While the district attorney did not reveal the alleged role of most of the suspects, he did say that one--Madeleine Agirian, 27--worked as an office administrator for a Los Angeles doctor while another--Angela Sarkissian, 25--was employed as an office assistant for a Los Angeles attorney.

A third defendant is Hakop Semerdjian, 37, also known as Hakop Seridzhyam, who investigators allege had links to a Hollywood auto body shop involved in several of the staged auto accidents.

Delgado said that while some of those arrested are related to one another, most are not.

“We’re not talking about one big family, we’re talking about one big ring,” she said.

Reiner said the Casino Ring got its name because the ringleaders stationed recruiters outside the big poker clubs in the Los Angeles area.
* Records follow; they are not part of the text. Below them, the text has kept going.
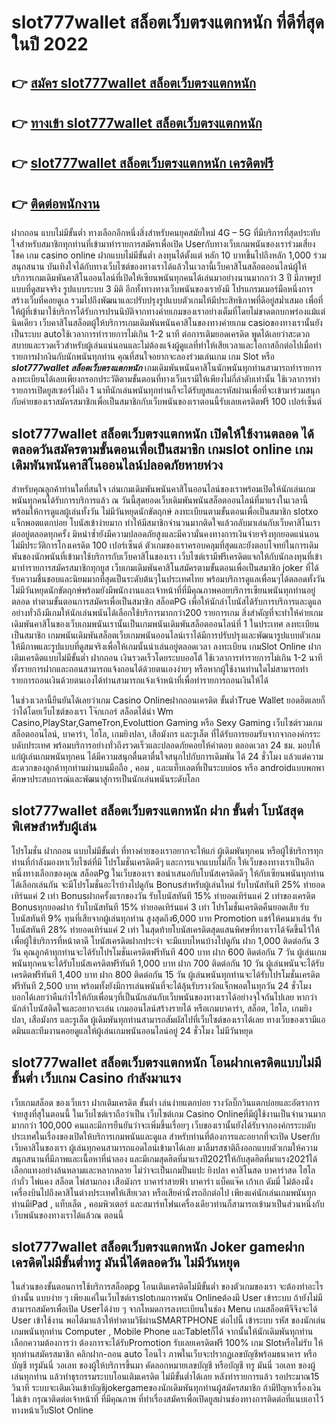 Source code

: # slot777wallet สล็อตเว็บตรงแตกหนัก  ที่ดีที่สุดในปี 2022

## 👉 [สมัคร slot777wallet สล็อตเว็บตรงแตกหนัก](https://slot777wallet.com/)
## 👉 [ทางเข้า slot777wallet สล็อตเว็บตรงแตกหนัก](https://slot777wallet.com/)
## 👉 [slot777wallet สล็อตเว็บตรงแตกหนัก เครดิตฟรี](https://slot777wallet.com/)
## 👉 [ติดต่อพนักงาน](https://slot777wallet.com/)


ฝากถอน แบบไม่มีขั้นต่ำ  ทางเลือกอีกหนึ่งสิ่งสำหรับคนยุคสมัยใหม่ 4G – 5G ที่มีบริการที่สุดประทับใจสำหรับสมาชิกทุกท่านที่เข้ามาทำรายการสมัครเพื่อเปิด Userกับทางเว็บเกมพนันของเราร่วมเสี่ยงโชค เกม casino online ฝากแบบไม่มีขั้นต่ำ ลงทุนได้ตั้งแต่ หลัก 10 บาทขึ้นไปถึงหลัก 1,000 ร่วมสนุกสนาน บันเทิงใจได้กับทางเว็บไซต์ของทางเราได้แล้วในเวลานี้เว็บคาสิโนสล็อตออนไลน์ผู้ให้บริการเกมเดิมพันคาสิโนออนไลน์ที่เปิดให้เซียนพนันทุกคนได้เล่นมาอย่างนานมากกว่า 3 ปี มีภาพรูปแบบที่ดูสมจจริง รูปแบบระบบ 3 มิติ
อีกทั้งทางทางเว็บพนันของเรายังมี โปรแกรมเมอร์มือหนึ่งการสร้างเว็บที่คอยดูเล  รวมไปถึงพัฒนาและปรับปรุงรูปแบบตัวเกมให้มีประสิทธิภาพที่ดีอยู่สม่ำเสมอ เพื่อที่ให้ผู้ที่เข้ามาใช้บริการได้รับการปรนนิบัติจากทางค่ายเกมของเราอย่างเต็มที่โดยไม่ขาดตกบกพร่องแม้แต่นิดเดียว เว็บคาสิโนสล็อตผู้ให้บริการเกมเดิมพันพนันคาสิโนของทางค่ายเกม casioของทางเรานั้นยังเป็นระบบ autoใช้เวลาการทำรายการไม่เกิน 1-2 นาที ต่อการเติมยอดเครดิต พูดได้เลยว่าสะดวกสบายและรวดเร็วสำหรับผู้เล่นแน่นอนและไม่ต้องแจ้งผู้ดูแลที่ทำให้เสียเวลาและโอกาสอีกต่อไปเมื่อทำรายการฝากงินกับนักพนันทุกท่าน
คุณที่สนใจอยากจะลองร่วมเล่นเกม เกม Slot  หรือ ***slot777wallet สล็อตเว็บตรงแตกหนัก*** เกมเดิมพันพนันคาสิโนนักพนันทุกท่านสามารถทำรายการลงทะเบียนได้เลยเพียงกรอกประวัติตามขั้นตอนที่ทางเว็บเรามีให้เพียงไม่กี่ลำดับเท่านั้น ใช้เวลาการทำรายการเปิดยูสเซอร์ไม่ถึง 1 นาทีนักเล่นพนันทุกท่านก็จะได้รับยูสและรหัสผ่านเพื่อที่จะเข้ามาร่วมสนุกกับค่ายของเราสมัครสมาชิกเพื่อเป็นสมาชิกกับเว็บพนันของเราตอนนี้รับเลยเครดิตฟรี 100 เปอร์เซ็นต์

## slot777wallet สล็อตเว็บตรงแตกหนัก เปิดให้ใช้งานตลอด ได้ตลอดวันสมัครตามขั้นตอนเพื่อเป็นสมาชิก เกมslot online เกมเดิมพันพนันคาสิโนออนไลน์ปลอดภัยหายห่วง

สำหรับคุณลูกค้าท่านใดที่สนใจ เล่นเกมเดิมพันพนันคาสิโนออนไลน์ของเราพร้อมเปิดให้นักเล่นเกมพนันทุกคนได้รับการบริการแล้ว ณ วันนี้สุดยอดเว็บเดิมพันพนันสล็อตออนไลน์ที่มาแรงในเวลานี้ พร้อมให้การดูแลผู้เล่นทั้งวัน ไม่มีวันหยุดนักขัตฤกษ์ ลงทะเบียนตามขั้นตอนเพื่อเป็นสมาชิก slotxo แจ็กพอตแตกบ่อย โบนัสเข้าง่ายมาก ทำให้มีสมาชิกจำนวนมากติดใจแล้วกลับมาเล่นกับเว็บคาสิโนเราต่ออยู่ตลอดทุกครั้ง มิหนำซ้ำยังมีความปลอดภัยสูงและมีความั่นคงทางการเงินจ่ายจริงทุกยอดแน่นอนไม่มีประวัติการโกงเครดิต 100 เปอร์เซ็นต์ ตัวเกมของเราครอบคลุมที่สุดและยังตอบโจทย์ในการเดิมพันของนักพนันที่เข้ามาใช้บริการกับเว็บคาสิโนของเรา
เว็บไซต์เรามีฟรีเครดิตแจกให้กับนักลงทุนที่เข้ามาทำรายการสมัครสมาชิกทุกยูส เว็บเกมเดิมพันคาสิโนสมัครตามขั้นตอนเพื่อเป็นสมาชิก joker ที่ได้รับความชื่นชอบและนิยมมากที่สุดเป็นระดับต้นๆในประเทศไทย พร้อมบริการดูแลเพื่อนๆได้ตลอดทั้งวัน ไม่มีวันหยุดนักขัตฤกษ์พร้อมยังมีพนักงานและเจ้าหน้าที่ที่มีคุณภาพคอยบริการเซียนพนันทุกท่านอยู่ตลอด ทำตามขั้นตอนการสมัครเพื่อเป็นสมาชิก สล็อตPG เพื่อให้นักล่าโบนัสได้รับการบริการและดูแลอย่างทั่วถึงมีเกมให้นักเล่นพนันได้เลือกใช้บริการมากกว่า200 รายการเกม
สิ่งสำคัญที่จะทำให้ค่ายเกมเดิมพันคาสิโนของเว็บเกมพนันเรานั้นเป็นเกมพนันเดิมพันสล็อตออนไลน์ที่ 1 ในประเทศ ลงทะเบียนเป็นสมาชิก  เกมพนันเดิมพันสล็อตเว็บเกมพนันออนไลน์เราได้มีการปรับปรุงและพัฒนารูปแบบตัวเกมให้มีภาพและรูปแบบที่ดูสมจริงเพื่อให้เกมนั้นน่าเล่นอยู่ตลอดเวลา ลงทะเบียน เกมSlot Online ฝากเติมเครดิตแบบไม่มีขั้นต่ำ ฝากถอน เงินรวดเร็วโดยระบบออโต้ ใช้เวลาการทำรายการไม่เกิน 1-2 นาทีทั้งรายการฝากและถอนสามารถแจ้งถอนได้ด้วยตนเองง่ายๆ หรือหากผู้ใช้งานท่านใดไม่สามารถทำรายการถอนเงินด้วยตนเองได้ท่านสามารถแจ้งเจ้าหน้าที่เพื่อทำรายการถอนเงินให้ได้

ในช่วงเวลานี้ยืนยันได้เลยว่าเกม  Casino Onlineฝากถอนเครดิต ขั้นต่ำTrue Wallet ยอดฮิตเลยก็ว่าได้โดยเว็บไซต์ของเรา โจ๊กเกอร์ สล็อตได้นำ  Wm Casino,PlayStar,GameTron,Evoluttion Gaming หรือ Sexy Gaming เว็บไซต์รวมเกมสล็อตออนไลน์, บาคาร่า, ไฮโล, เกมยิงปลา, เสือมังกร และรูเล็ต ที่ได้รับการยอมรับจากจากองค์กรระบดับประเทศ พร้อมบริการอย่างทั่วถึงรวดเร็วและปลอดภัยคอยให้คำตอบ ตลอดเวลา 24 ชม. มอบให้แก่ผู้เล่นเกมพนันทุกคน ได้มีความสนุกตื่นตาตื่นใจสนุกไปกับการเดิมพัน ได้ 24 ชั่วโมง แล้วแต่ความสะดวกของลูกค้าทุกท่านผ่านบนมือถือ , คอม , และแท็บเลตที่เป็นระบบios หรือ androidแบบพกพา ศึกษาประสบการณ์และพัฒนาสู่การเป็นนักเล่นพนันระดับโลก

## slot777wallet สล็อตเว็บตรงแตกหนัก ฝาก ขั้นต่ำ โบนัสสุดพิเศษสำหรับผู้เล่น

โปรโมชั่น ฝากถอน แบบไม่มีขั้นต่ำ ที่ทางค่ายของเราอยากจะให้แก่  ผู้เดิมพันทุกคน หรือผู้ใช้บริการทุกท่านที่กำลังมองหาเว็บไซต์ที่มี โปรโมชั่นเครดิตดีๆ และการแจกแบบไม่กั๊ก ให้เว็บของทางเราเป็นอีกหนึ่งทางเลือกของคุณ สล็อตPg ในเว็บของเรา ขอนำเสนอกับโบนัสเครดิตดีๆ ให้กับเซียนพนันทุกท่านได้เลือกเล่นกัน จะมีโปรโมชั่นอะไรบ้างไปดูกัน
Bonusสำหรับผู้เล่นใหม่ รับโบนัสทันที 25% ทำยอดเทิร์นแค่ 2 เท่า
Bonusฝากครั้งแรกของวัน รับโบนัสทันที 15% ทำยอดเทิร์นแค่ 2 เท่าของเครดิต
Bonusทุกยอดฝาก รับโบนัสทันที 15% ทำยอดเทิร์นแค่ 3 เท่า
โปรโมชั่นเครดิตคืนยอดเสีย รับโบนัสทันที 9% ทุนที่เสียจากผู้เล่นทุกท่าน สูงสุดถึง6,000 บาท
 Promotion แชร์ให้คนมาเล่น รับโบนัสทันที 28% ทำยอดเทิร์นแค่ 2 เท่า
ในสุดท้ายโบนัสเครดิตสุดแสนพิศษที่ทางเราได้จัดขึ้นไว้ให้เพื่อผู้ใช้บริการที่หน้าตาดี โบนัสเครดิตฝากประจำ จะมีแบบไหนบ้างไปดูกัน
ฝาก 1,000 ติดต่อกัน 3 วัน คุณลูกค้าทุกท่านจะได้รับโปรโมชั่นเครดิตฟรีทันที 400 บาท
ฝาก 600 ติดต่อกัน 7 วัน ผู้เล่นเกมพนันทุกคนจะได้รับโบนัสเครดิตฟรีทันที 1,000 บาท
ฝาก 700 ติดต่อกัน 10 วัน ผู้เล่นพนันจะได้รับเครดิตฟรีทันที 1,400 บาท
ฝาก 800 ติดต่อกัน 15 วัน ผู้เล่นพนันทุกท่านจะได้รับโปรโมชั่นเครดิตฟรีทันที 2,500 บาท
พร้อมทั้งยังมีการเล่นพนันที่จะได้ลุ้นรับรางวัลแจ็กพอตในทุกวัน 24 ชั่วโมง บอกได้เลยว่าคืนกำไรให้กับเพื่อนๆที่เป็นนักเล่นกับเว็บพนันของทางเราได้อย่างจุใจกันไปเลย หากว่านักล่าโบนัสติดใจและอยากจะเล่น เกมออนไลน์สร้างรายได้ หรือเกมบาคาร่า, สล็อต, ไฮโล, เกมยิงปลา, เสือมังกร และรูเล็ต ผู้เดิมพันทุกท่านสามารถสัมผัสไปที่เว็บไซต์ของเราได้เลย ทางเว็บของเรามีแอดมินและทีมงานคอยดูแลให้ผู้เล่นเกมพนันออนไลน์อยู่ 24 ชั่วโมง ไม่มีวันหยุด

## slot777wallet สล็อตเว็บตรงแตกหนัก โอนฝากเครดิตแบบไม่มีขั้นต่ำ  เว็บเกม Casino กำลังมาแรง

เว็บเกมสล็อต ของเว็บเรา ฝากเติมเครดิต ขั้นต่ำ เล่นง่ายแตกบ่อย รางวัลบิ๊กวินแตกบ่อยและอัตราการจ่ายสูงที่สุในตอนนี้ ในเว็บไซต์เราถือว่าเป็น เว็บไซต์เกม  Casino Onlineที่มีผู้ใช้งานเป็นจำนวนมากมากกว่า 100,000 คนและมีการยืนยันว่าจะเพิ่มขึ้นเรื่อยๆ เว็บของเรานั้นยังได้รับจากองค์กรระบดับประเทศในเรื่องของเปิดให้บริการเกมพนันและดูแล สำหรับท่านที่ต้องการและอยากที่จะเปิด Userกับเว็บคาสิโนของเรา ผู้เล่นทุกคนสามารถแอดไลน์เข้ามาได้เลย
	มาลิ้มรสชาติถึงออกแบบตัวเกมให้ความสนุกสนานที่มีภาพและเนื้อหาที่น่าลอง และมีเกมสุดฮิตที่มาแรงปี2021ให้กับสุดฮิตที่มาแรง2021ได้เลือกแทงอย่างล้นหลามและหลากหลาย  ไม่ว่าจะเป็นเกมปั่นแปะ ยิงปลา คาสิโนสด บาคาร่าสด ไฮโล กำถั่ว ไพ่แคง สล็อต ไพ่สามกอง เสือมังกร บาคาร่าสายฟ้า บาคาร่า แบ็คแจ๊ค เก้าเก ดัมมี่ ไม่ต้องนั่งเครื่องบินไปถึงคาสิโนต่างประเทศให้เสียเวลา หรือเสียค่านั่งรถอีกต่อไป เพียงแค่นักเล่นเกมพนันทุกท่านมีiPad , แท็บเล็ต , คอมพิวเตอร์ และสมาร์ทโฟนเครื่องเดียวท่านก็สามารถเข้ามาเป็นส่วนหนึ่งกับเว็บพนันของทางเราได้แล้วณ ตอนนี้

## slot777wallet สล็อตเว็บตรงแตกหนัก Joker gameฝากเครดิตไม่มีขั้นต่ำทรู มันนี่ได้ตลอดวัน ไม่มีวันหยุด

ในส่วนของขั้นตอนการใช้บริการสล็อตpg โอนเติมเครดิตไม่มีขั้นต่ำ ของตัวเกมของเรา จะต้องทำอะไรบ้างนั้น แบบง่าย ๆ เพียงแค่ในเว็บไซต์เราslotเกมการพนัน Onlineต้องมี User เข้าระบบ ถ้ายังไม่มีสามารถสมัครเพื่อเปิด Userได้ง่าย ๆ จากโหมดการลงทะเบียนในช่อง Menu เกมสล็อตพีจีจึงจะได้ User เข้าใช้งาน พอได้มาแล้วให้ทำตามวิธีผ่านSMARTPHONE ต่อไปนี้
เข้าระบบ รหัส  ของนักเล่นเกมพนันทุกท่าน Computer , Mobile Phone และTabletก็ได้
จากนั้นให้นักเดิมพันทุกท่านเลือกความต้องการว่า ต้องการจะได้รับPromotion รับเลยเครดิตฟรี 100% เกม Slotหรือไม่รับ
ให้ทุกท่านสมัครสมาชิก คลิกฝาก-ถอน auto โอนไว ภาพในเว็บจะปรากฏเลขบัญชีพร้อมธนาคาร หรือบัญชี ทรูมันนี่ วอเลท ของผู้ให้บริการขึ้นมา
คัดลอกหมายเลขบัญชี หรือบัญชี  ทรู มันนี่ วอเลท ของผู้เล่นทุกท่าน แล้วทำธุรกรรมระบบโอนเติมเครดิต ไม่มีขั้นต่ำได้เลย
หลังทำรายการแล้ว รอประมาณ15 วินาที ระบบจะเติมเงินเข้าบัญชีjokergameของนักเดิมพันทุกท่านผู้สมัครสมาชิก
ถ้ามีปัญหาเรื่องเงินไม่เข้า กรุณาติดต่อเจ้าหน้าที่ ที่มีคุณภาพ ที่ทำเรื่องสมัครเพื่อเปิดยูสผ่านช่องทางการติดต่อที่แนบเอาไว้ทางหน้าเว็บSlot Online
“Knowing that the heavy losers at the table would be looking for quick cash, they paid recruits $1,000 apiece--cash on the barrelhead--to use their identification and insurance policy information in staging accidents,” the district attorney said.

Over the course of about two years, he said, about 100 people--ranging in age from 16 to mid-80s--were recruited at the Commerce Club in Commerce, the Bicycle Club in Bell Gardens, Club Bell in Bell, the Normandie Club in Gardena and the Huntington Park Casino in Huntington Park.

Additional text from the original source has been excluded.